**Work to be completed**
Scan the listing below and copy every line holding "theoremstyle".

**Given records**
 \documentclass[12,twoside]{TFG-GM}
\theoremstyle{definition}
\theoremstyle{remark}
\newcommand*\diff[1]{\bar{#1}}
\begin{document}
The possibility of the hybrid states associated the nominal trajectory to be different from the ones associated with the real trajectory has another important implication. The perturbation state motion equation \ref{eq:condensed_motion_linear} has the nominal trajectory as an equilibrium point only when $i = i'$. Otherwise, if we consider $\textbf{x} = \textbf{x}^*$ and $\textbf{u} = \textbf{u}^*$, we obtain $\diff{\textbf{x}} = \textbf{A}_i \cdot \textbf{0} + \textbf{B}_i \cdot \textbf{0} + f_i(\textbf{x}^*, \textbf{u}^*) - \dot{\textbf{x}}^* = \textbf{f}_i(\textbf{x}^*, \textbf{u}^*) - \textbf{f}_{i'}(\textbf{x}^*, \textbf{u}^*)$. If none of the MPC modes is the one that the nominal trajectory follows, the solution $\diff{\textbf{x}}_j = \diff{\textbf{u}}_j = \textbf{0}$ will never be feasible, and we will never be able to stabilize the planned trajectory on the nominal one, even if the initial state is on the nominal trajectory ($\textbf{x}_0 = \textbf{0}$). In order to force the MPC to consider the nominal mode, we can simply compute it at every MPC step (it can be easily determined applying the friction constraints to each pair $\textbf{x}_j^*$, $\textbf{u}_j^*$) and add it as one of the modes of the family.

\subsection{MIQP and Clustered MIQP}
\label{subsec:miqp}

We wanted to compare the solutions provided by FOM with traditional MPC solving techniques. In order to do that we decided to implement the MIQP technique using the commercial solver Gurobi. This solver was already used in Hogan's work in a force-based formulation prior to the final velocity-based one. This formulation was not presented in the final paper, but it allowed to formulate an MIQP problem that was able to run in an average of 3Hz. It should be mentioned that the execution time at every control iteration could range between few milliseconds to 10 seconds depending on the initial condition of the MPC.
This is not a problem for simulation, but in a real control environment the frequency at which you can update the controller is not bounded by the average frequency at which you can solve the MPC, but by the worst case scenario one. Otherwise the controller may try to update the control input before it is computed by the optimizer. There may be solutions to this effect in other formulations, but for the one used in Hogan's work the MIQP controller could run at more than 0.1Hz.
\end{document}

**Task solution**
\theoremstyle{definition}
\theoremstyle{remark}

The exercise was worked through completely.